While dock leaves are famed for their soothing qualities in neutralising nettle stings, docks are still deemed weeds themselves. If left to mature, dock seeds are produced in abundance and can spread easily. Worse still, dock seeds can survive in soil for up to half a century!

 perennial weeds

Dealing with Perennial Weeds

So, just how do we give these weedy perennials an everlasting burial?

Like most problems in the garden, this is one problem that can be solved by rolling up your sleeves and getting your hands dirty. If you don’t happen to have any sleeves, now's the time to get changed – ‘cos it’s time to roll them up and get in the dirt!

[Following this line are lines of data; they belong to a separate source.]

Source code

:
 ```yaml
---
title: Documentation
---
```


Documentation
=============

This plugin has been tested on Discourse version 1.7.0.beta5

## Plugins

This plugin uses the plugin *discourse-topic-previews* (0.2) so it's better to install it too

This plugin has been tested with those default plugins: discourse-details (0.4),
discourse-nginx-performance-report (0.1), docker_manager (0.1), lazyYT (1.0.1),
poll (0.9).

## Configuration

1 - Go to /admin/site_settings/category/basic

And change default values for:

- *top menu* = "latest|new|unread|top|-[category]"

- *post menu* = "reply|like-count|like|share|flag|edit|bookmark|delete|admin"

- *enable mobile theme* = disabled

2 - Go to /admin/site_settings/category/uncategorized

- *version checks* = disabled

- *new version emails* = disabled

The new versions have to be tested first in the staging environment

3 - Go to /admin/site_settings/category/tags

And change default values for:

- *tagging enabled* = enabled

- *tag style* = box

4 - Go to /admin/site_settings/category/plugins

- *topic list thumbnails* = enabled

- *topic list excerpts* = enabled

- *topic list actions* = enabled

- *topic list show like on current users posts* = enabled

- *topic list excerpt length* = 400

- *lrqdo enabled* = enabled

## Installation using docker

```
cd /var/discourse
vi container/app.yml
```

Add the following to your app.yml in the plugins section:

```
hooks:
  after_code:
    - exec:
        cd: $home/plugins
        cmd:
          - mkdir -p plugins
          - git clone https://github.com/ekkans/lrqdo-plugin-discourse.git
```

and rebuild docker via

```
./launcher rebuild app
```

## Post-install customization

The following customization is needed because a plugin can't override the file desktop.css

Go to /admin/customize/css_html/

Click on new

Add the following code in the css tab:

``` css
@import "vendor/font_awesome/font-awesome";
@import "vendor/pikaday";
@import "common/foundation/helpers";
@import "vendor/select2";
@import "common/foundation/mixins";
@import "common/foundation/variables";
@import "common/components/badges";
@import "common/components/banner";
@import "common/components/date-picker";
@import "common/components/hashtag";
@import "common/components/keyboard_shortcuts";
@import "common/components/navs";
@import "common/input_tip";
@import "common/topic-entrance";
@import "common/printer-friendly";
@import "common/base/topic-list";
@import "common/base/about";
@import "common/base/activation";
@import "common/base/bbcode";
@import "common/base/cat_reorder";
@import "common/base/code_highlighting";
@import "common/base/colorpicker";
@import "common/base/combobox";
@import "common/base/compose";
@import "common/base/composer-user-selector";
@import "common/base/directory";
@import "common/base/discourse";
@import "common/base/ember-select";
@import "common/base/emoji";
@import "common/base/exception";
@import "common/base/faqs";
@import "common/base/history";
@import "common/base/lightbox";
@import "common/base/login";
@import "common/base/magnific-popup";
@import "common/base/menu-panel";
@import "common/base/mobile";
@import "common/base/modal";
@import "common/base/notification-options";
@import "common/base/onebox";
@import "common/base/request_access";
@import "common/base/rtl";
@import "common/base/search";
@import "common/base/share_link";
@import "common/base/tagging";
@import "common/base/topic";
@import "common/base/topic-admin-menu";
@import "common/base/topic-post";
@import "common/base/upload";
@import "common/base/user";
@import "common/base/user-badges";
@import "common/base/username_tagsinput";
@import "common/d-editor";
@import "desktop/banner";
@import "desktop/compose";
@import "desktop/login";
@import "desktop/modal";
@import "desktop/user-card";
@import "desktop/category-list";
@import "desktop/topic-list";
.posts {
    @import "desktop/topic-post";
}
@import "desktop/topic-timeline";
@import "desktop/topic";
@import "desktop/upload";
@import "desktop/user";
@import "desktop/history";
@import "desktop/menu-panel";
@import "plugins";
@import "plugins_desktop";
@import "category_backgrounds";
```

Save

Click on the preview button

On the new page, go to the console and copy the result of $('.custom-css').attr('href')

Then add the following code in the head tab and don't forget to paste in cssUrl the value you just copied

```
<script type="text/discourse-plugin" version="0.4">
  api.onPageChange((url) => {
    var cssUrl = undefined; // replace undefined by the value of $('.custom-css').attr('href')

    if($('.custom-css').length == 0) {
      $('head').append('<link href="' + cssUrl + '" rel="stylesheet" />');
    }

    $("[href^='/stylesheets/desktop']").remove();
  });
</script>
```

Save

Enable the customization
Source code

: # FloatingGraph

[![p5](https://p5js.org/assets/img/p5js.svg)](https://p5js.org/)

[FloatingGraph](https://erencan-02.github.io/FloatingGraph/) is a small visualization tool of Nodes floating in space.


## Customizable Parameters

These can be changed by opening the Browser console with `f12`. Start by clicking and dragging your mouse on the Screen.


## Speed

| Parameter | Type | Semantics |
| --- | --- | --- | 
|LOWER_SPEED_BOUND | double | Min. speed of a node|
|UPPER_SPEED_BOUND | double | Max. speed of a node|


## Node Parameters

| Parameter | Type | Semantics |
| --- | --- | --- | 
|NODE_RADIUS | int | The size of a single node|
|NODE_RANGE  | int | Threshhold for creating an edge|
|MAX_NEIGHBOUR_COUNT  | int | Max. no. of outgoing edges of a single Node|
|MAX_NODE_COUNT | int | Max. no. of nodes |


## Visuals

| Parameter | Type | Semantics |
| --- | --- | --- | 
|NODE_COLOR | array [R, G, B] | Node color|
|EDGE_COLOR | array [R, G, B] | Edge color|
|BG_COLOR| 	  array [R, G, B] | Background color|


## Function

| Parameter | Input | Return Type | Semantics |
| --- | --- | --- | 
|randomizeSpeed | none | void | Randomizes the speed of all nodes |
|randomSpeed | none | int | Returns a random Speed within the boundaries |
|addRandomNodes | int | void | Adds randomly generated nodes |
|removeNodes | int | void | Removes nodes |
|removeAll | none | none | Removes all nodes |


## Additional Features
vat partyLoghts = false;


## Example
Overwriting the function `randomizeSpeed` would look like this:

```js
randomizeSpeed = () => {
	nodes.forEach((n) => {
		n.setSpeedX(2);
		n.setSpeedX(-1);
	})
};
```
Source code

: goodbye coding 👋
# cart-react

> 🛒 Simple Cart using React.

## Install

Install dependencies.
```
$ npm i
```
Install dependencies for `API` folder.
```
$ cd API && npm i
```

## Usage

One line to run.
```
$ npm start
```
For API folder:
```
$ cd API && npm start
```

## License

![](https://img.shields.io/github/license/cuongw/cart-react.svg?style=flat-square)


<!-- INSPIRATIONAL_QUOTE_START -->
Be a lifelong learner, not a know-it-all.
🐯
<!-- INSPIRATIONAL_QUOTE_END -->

The most effective way to weed out these perennial pains is to go straight to the source and get to the root of the problem… that being the roots. Unfortunately, most perennials weeds have roots that spread deep and wide, so ridding your soil of its outstretched tentacles can be a tough task. Tough but not impossible.

Physically pulling them out is a wise place to start; however, this may not be possible for weeds with brittle or stubborn roots. If yanking doesn’t get the job done, another way to deal with your weedy invader is to give the area a good old-fashioned forking. If available, it’s also a good idea to use a hoe and plough thoroughly.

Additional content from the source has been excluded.